8. What’s a non-starter for you?
Non-starters need to be talked about early—ideally, on the first date, says House. Politics is a non-starter for many people, so that’s a good place to start. Religion is another nonstarter for many. And no one can develop a meaningful relationship if there is a non-starter issue between them.
If political beliefs and preferences are important to you, you need to address them right away. If religious beliefs are a key part of your life and your future, you need to find out if your partner is on the same page right away. “You do not want to waste your time or open your heart to someone who has a belief that you can’t change or ignore,” says House.

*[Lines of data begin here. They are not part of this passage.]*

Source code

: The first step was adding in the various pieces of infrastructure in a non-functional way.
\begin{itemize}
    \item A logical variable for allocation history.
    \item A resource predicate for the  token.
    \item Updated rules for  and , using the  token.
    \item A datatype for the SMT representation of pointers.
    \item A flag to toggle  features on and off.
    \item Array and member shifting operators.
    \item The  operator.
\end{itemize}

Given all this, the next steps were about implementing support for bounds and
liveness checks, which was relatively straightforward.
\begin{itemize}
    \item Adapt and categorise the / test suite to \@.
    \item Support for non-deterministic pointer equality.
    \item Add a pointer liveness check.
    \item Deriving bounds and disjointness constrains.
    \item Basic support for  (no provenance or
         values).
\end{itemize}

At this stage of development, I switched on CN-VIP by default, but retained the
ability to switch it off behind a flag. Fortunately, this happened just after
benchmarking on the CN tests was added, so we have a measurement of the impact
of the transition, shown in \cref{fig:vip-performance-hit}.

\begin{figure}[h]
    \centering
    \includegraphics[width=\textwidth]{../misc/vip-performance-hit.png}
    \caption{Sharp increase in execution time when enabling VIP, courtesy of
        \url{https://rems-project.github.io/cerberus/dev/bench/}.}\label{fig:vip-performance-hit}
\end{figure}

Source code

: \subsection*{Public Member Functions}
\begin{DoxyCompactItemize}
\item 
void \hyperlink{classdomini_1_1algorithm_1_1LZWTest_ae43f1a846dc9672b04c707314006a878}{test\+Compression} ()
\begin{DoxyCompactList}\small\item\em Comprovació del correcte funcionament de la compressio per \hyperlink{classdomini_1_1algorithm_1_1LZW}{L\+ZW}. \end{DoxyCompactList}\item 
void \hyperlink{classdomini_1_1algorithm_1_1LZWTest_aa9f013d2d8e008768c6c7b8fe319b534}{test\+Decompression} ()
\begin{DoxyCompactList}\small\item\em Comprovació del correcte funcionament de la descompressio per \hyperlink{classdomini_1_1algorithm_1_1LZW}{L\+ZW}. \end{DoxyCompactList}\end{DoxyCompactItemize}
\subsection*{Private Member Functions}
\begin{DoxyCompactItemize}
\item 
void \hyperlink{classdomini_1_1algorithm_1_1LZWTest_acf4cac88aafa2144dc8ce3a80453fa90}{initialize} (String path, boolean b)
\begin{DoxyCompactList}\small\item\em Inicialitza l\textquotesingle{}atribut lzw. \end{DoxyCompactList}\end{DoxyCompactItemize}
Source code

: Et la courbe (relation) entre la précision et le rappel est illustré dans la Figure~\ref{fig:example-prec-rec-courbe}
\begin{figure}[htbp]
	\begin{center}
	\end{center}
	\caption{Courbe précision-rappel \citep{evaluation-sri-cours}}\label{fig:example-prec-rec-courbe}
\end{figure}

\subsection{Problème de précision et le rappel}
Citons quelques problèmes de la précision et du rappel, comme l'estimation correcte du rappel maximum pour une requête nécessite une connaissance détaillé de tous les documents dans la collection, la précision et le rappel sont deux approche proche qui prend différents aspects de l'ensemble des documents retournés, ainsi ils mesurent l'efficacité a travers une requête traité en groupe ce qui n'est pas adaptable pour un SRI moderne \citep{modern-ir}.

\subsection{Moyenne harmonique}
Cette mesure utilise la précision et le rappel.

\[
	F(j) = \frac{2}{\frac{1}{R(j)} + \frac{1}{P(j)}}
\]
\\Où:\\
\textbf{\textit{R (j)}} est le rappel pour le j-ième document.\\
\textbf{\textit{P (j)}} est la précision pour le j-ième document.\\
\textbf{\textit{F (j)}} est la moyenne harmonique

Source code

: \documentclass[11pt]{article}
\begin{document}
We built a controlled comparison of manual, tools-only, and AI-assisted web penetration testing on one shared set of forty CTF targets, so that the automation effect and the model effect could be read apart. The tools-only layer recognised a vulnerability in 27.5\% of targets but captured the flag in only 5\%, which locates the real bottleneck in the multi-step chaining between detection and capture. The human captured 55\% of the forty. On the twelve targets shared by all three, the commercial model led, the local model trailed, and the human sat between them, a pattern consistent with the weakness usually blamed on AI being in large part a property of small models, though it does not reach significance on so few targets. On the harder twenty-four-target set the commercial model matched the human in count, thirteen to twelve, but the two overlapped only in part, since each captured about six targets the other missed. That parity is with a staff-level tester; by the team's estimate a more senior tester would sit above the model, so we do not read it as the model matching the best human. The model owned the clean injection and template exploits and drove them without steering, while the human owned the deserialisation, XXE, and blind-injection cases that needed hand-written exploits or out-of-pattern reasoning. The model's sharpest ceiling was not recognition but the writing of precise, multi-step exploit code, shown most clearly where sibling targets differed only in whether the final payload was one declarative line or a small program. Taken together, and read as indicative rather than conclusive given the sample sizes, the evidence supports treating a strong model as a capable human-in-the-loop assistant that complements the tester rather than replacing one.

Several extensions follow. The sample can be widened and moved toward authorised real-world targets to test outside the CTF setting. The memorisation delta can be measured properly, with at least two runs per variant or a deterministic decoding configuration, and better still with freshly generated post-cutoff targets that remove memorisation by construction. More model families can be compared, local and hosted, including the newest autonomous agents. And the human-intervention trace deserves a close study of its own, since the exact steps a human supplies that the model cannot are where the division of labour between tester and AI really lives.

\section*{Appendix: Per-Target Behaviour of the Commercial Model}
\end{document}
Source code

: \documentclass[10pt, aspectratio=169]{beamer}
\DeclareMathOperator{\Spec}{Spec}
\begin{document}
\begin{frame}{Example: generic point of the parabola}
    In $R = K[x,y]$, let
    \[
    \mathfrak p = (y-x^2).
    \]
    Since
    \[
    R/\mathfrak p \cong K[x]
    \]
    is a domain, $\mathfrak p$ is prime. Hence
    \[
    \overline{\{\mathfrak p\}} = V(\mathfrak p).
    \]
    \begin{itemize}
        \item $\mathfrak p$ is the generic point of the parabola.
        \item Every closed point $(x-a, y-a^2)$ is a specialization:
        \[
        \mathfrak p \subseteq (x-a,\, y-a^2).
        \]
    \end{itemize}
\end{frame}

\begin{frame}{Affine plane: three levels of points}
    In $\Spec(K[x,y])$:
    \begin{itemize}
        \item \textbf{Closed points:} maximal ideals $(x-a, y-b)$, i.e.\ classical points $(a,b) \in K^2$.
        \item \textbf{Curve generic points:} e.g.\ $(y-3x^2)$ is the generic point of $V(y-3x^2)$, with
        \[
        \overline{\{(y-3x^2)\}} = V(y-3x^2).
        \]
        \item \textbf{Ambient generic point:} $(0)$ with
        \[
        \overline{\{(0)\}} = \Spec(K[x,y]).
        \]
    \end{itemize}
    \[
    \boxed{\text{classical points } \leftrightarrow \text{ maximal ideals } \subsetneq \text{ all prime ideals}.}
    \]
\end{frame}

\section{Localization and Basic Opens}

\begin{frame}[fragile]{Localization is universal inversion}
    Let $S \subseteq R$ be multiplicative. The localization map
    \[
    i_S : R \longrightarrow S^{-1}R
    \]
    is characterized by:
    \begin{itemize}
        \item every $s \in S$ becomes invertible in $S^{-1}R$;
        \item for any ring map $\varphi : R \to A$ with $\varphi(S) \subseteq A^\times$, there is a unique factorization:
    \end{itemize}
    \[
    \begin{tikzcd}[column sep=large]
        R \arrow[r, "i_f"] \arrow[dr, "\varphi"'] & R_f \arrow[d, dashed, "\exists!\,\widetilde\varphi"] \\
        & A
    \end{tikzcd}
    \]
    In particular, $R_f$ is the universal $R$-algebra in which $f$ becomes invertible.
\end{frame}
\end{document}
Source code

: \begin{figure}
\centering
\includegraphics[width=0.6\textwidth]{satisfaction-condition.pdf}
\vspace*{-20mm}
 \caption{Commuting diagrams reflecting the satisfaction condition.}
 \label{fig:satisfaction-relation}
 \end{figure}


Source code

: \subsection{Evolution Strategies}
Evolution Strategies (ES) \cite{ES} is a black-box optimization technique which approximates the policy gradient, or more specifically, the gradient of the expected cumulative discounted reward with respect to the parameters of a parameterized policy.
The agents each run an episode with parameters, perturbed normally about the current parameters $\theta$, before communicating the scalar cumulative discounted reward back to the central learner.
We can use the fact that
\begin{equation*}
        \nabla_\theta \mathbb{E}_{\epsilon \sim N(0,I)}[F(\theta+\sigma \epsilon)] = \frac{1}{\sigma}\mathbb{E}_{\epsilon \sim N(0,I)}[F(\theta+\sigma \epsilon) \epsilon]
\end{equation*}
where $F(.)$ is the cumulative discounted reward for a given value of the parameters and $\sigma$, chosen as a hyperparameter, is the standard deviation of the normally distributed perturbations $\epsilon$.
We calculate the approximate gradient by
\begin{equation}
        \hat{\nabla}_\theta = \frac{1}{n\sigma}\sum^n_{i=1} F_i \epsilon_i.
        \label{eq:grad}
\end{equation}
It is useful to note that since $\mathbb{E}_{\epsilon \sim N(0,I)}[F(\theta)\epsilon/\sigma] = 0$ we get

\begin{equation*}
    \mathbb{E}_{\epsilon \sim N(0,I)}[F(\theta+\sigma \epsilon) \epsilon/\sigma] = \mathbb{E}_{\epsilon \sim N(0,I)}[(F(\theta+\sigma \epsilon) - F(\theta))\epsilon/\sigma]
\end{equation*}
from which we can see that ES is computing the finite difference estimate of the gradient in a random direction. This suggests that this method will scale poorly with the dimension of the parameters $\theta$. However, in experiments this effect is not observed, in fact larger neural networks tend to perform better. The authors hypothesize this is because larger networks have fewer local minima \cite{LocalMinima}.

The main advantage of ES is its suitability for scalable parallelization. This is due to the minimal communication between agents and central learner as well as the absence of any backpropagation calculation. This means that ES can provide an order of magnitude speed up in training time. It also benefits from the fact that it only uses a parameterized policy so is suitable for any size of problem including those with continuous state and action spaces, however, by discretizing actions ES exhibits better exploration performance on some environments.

9. How would you define our status?
It’s scary to ask for clarity when it comes to your relationship status. Is your boo still dating other people? Have they gotten off the apps? Are the two of you monogamous? Do they consider you their significant other? It’s a mistake to assume you are on the same page.
House says to imagine that you’ve been dating someone for several months, you’ve met their friends, you’re sleeping together, and you’re starting to refer to them as your exclusive partner. They, on the other hand, have no idea that you think they are committed and are still juggling multiple dates a week with other people. This isn’t necessarily because they’re a player or a bad person, says House. The reason is simply that you both never made sure you were on the same page. Clarity and communication are key in order to avoid misunderstandings about where you stand in the relationship.
10. Do you have any regrets or mistakes you’ve made?
Showing your ugly side is an essential step if you want a deep and meaningful relationship, says House. This should be “a heart-opening conversation that can immediately deepen and expand your relationship.” Asking about regrets and mistakes exposes your partner’s humanity.
Follow up by asking what made your partner realize it was a mistake, what they learned from it and how they are different or more evolved because of their missteps. It says a lot about how your partner handles conflict and hardships and how they pull themselves back up from those experiences.
Other questions to ask your boo:
11. What are you like when you are stressed? And how will I know that you’re feeling that way?
12. Was there a time in your life when you were physically or emotionally weak? What happened to put you in that position, and what did you do to get out of it?
13. What makes you feel most safe physically, emotionally and financially? When have and haven’t you felt that way in your past (yes, even in past relationships)?
14. What makes you feel most seen? When have and haven’t you felt that way in your past (yes, even in past relationships)?
15. What makes you feel sexy? When have and haven’t you felt that way in your past (yes, even in past relationships)?
16. What is your love language? What is an example of when you have felt loved?
17. How much personal space do you need?
18. In general, do you like to be spontaneous or are you more of a planner?
19. What would life with you look like on an average day?
20. When it comes to money, how do you prioritize retirement and savings?
21. When it comes to having fun and letting go, what does that mean to you?
22. Are there life goals that you MUST explore and accomplish?
23. How often do you like to have sex?
24. What does your ideal partnership look like?
25. What do you most love about our relationship?